Precedent Lost: Why Encourage Settlement, and Why Allow Non-Party Involvement in Settlement?

ABSTRACT:

Settlement and precedent conflict because a settlement precludes a potential precedent. Precedent is the foundation of our common law system, but settlement is the usual outcome of any dispute. Even considering only cases actually docketed in court, approximately 90 percent settle; many additional disputes settle before docketing. Given the fact that the overwhelming majority of cases settle, and given the public value of precedent, one might seek to encourage trials, at least in cases that stand to resolve controversial issues. Instead, courts, commentators, and federal policy, seem to favor settlement, with little attention given to precedent that may be lost in the process.

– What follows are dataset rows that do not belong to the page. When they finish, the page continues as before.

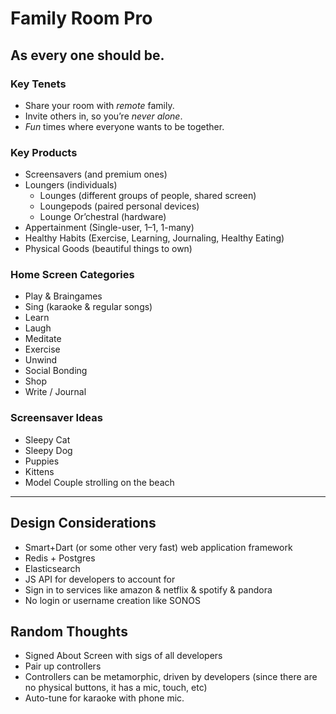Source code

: # Family Room Pro
## As every one should be.

### Key Tenets

* Share your room with _remote_ family.
* Invite others in, so you’re _never alone_.
* _Fun_ times where everyone wants to be together.

### Key Products

* Screensavers (and premium ones)
* Loungers (individuals)
   * Lounges (different groups of people, shared screen)
   * Loungepods (paired personal devices)
   * Lounge Or’chestral (hardware)
* Appertainment (Single-user, 1–1, 1-many)
* Healthy Habits (Exercise, Learning, Journaling, Healthy Eating)
* Physical Goods (beautiful things to own)

### Home Screen Categories

* Play & Braingames
* Sing (karaoke & regular songs)
* Learn
* Laugh
* Meditate
* Exercise
* Unwind
* Social Bonding
* Shop
* Write / Journal

### Screensaver Ideas

* Sleepy Cat
* Sleepy Dog
* Puppies
* Kittens
* Model Couple strolling on the beach

------------------

## Design Considerations

* Smart+Dart (or some other very fast) web application framework
* Redis + Postgres
* Elasticsearch
* JS API for developers to account for 
* Sign in to services like amazon & netflix & spotify & pandora
* No login or username creation like SONOS

## Random Thoughts

* Signed About Screen with sigs of all developers
* Pair up controllers
* Controllers can be metamorphic, driven by developers (since there are no physical buttons, it has a mic, touch, etc)
* Auto-tune for karaoke with phone mic.


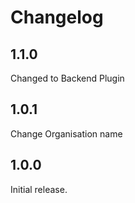 # Changelog

## 1.1.0
Changed to Backend Plugin

## 1.0.1
Change Organisation name

## 1.0.0
Initial release.
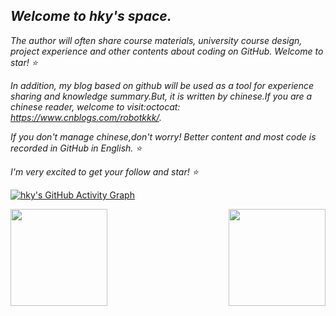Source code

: ## *Welcome to hky's space.* 

*The author will often share course materials, university course design, project experience and other contents about coding on GitHub. Welcome to star! :star:*


*In addition, my blog based on github will be used as a tool for experience sharing and knowledge summary.But, it is written by chinese.If you are a chinese reader, welcome to visit:octocat: https://www.cnblogs.com/robotkkk/.*

*If you don't manage chinese,don't worry! Better content and most code is recorded in GitHub in English. :star:*

*I'm very excited to get your follow and star! :star:*



[![hky's GitHub Activity Graph](https://activity-graph.herokuapp.com/graph?username=robotkkk&theme=xcode)](https://github.com/robotkkk)

<img align="left" height="155" src="https://github-readme-stats.vercel.app/api?username=robotkkk&show_icons=true&icon_color=CE1D2D&text_color=718096&bg_color=ffffff&hide_title=false" />

<img align="right" height="155" src="https://github-readme-streak-stats.herokuapp.com/?user=robotkkk" />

The favoritism of settlement is consistent with the view that litigation serves as a dispute-resolution mechanism. Under this view, bringing peace to the parties is paramount, and precedent created through court decisions is a "mere byproduct" of the dispute-resolution process. The dispute-resolution model fits well with the perspective of litigants, who control most aspects of litigation, including whether and when they settle. Litigants, both actual and prospective, have strong incentives to settle because the costs of litigation so outweigh the costs of settlement. In addition, because of the justiciability constraints in Article III courts, cases in those courts fit the dispute-resolution model of litigation well. That is, in courts created under the authority of Article III of the Constitution, evolution of the law occurs only in actual disputes that arise between adverse parties. And in justiciability doctrine, as predicted by the dispute resolution model, third-party concerns about precedent play no role.

As this approach to precedent reveals, the dispute-resolution model of litigation focuses on the private costs and benefits of litigation or settlement. Owen Fiss, by contrast, views courts as institutions that help illuminate public values. He therefore purports to be "against" settlement. Of course, each of these views only explains a part of the litigation process, and both are right in the sense that all litigation includes both private and public aspects. An appropriate model of the litigation process should balance both private and public roles in litigation, to illuminate the roles of both precedent and settlement.

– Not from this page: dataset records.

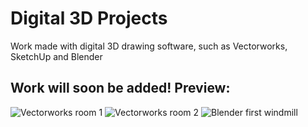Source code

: # Digital 3D Projects
Work made with digital 3D drawing software, such as Vectorworks, SketchUp and Blender

## Work will soon be added! Preview:
![Vectorworks room 1](https://github.com/user-attachments/assets/f14bb873-9946-405a-ac06-1a3c4aade33f)
![Vectorworks room 2](https://github.com/user-attachments/assets/555fc354-31b6-40de-b3ad-18d97b98a72f)
![Blender first windmill](https://github.com/user-attachments/assets/ec9d22d5-f0e8-490a-b613-5f08780103d8)
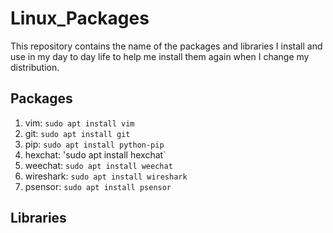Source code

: Linux_Packages
==============
This repository contains the name of the packages and libraries I install and use in my day to day life to help me install them again when I change my distribution.

## Packages
1. vim: `sudo apt install vim`
2. git: `sudo apt install git`
3. pip: `sudo apt install python-pip`
4. hexchat: 'sudo apt install hexchat`
5. weechat: `sudo apt install weechat`
6. wireshark: `sudo apt install wireshark`
7. psensor: `sudo apt install psensor`

## Libraries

Part I of the article develops a basic model of the prototypical litigation, in which the parties are the ones who bargain over settlement, and non-parties are not involved. It explores how even in this simple scenario, private and public concerns over settlement and precedent conflict. It also examines how settlement nonrandomly affects the substantive content of precedent, as well as the path-dependence of precedent.

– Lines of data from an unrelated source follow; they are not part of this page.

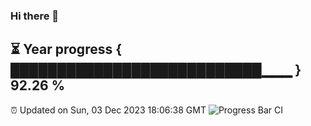 ### Hi there 👋
⏳ Year progress { ███████████████████████████▁▁▁ } 92.26 %
---
⏰ Updated on Sun, 03 Dec 2023 18:06:38 GMT
![Progress Bar CI](https://github.com/Moyi321/Moyi321/workflows/Progress%20Bar%20CI/badge.svg)
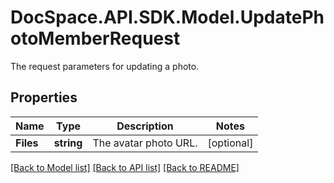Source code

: # DocSpace.API.SDK.Model.UpdatePhotoMemberRequest
The request parameters for updating a photo.

## Properties

Name | Type | Description | Notes
------------ | ------------- | ------------- | -------------
**Files** | **string** | The avatar photo URL. | [optional] 

[[Back to Model list]](../README.md#documentation-for-models) [[Back to API list]](../README.md#documentation-for-api-endpoints) [[Back to README]](../README.md)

Part II complicates the model. It considers the question of the proper role of settlement and precedent in litigation influenced by third-party interest groups. This Part considers the effect of third-party maneuvering in both Article III cases, using the controversial settlement in Piscataway Township Board of Ed. v. Taxman, as an example, and in Article I cases, using as an example Smith v. Commissioner, a tax shelter case involving an unsuccessful third-party attempt to engineer a settlement. Part III of the article draws on the expanded model to gain insights into the public and private factors in litigation and settlement in Article I courts and in Article III courts. In part, Part III looks at judges' own incentives to encourage settlement as one source of the general favoritism of settlement, as well as the extent to which encouraging settlement is efficient. It also considers the consequences of settlements obtained through third-party "engineering" of a settlement to avoid unfavorable precedent, concluding that these settlements should not be treated differently from other settlements simply because a third party funded the settlement.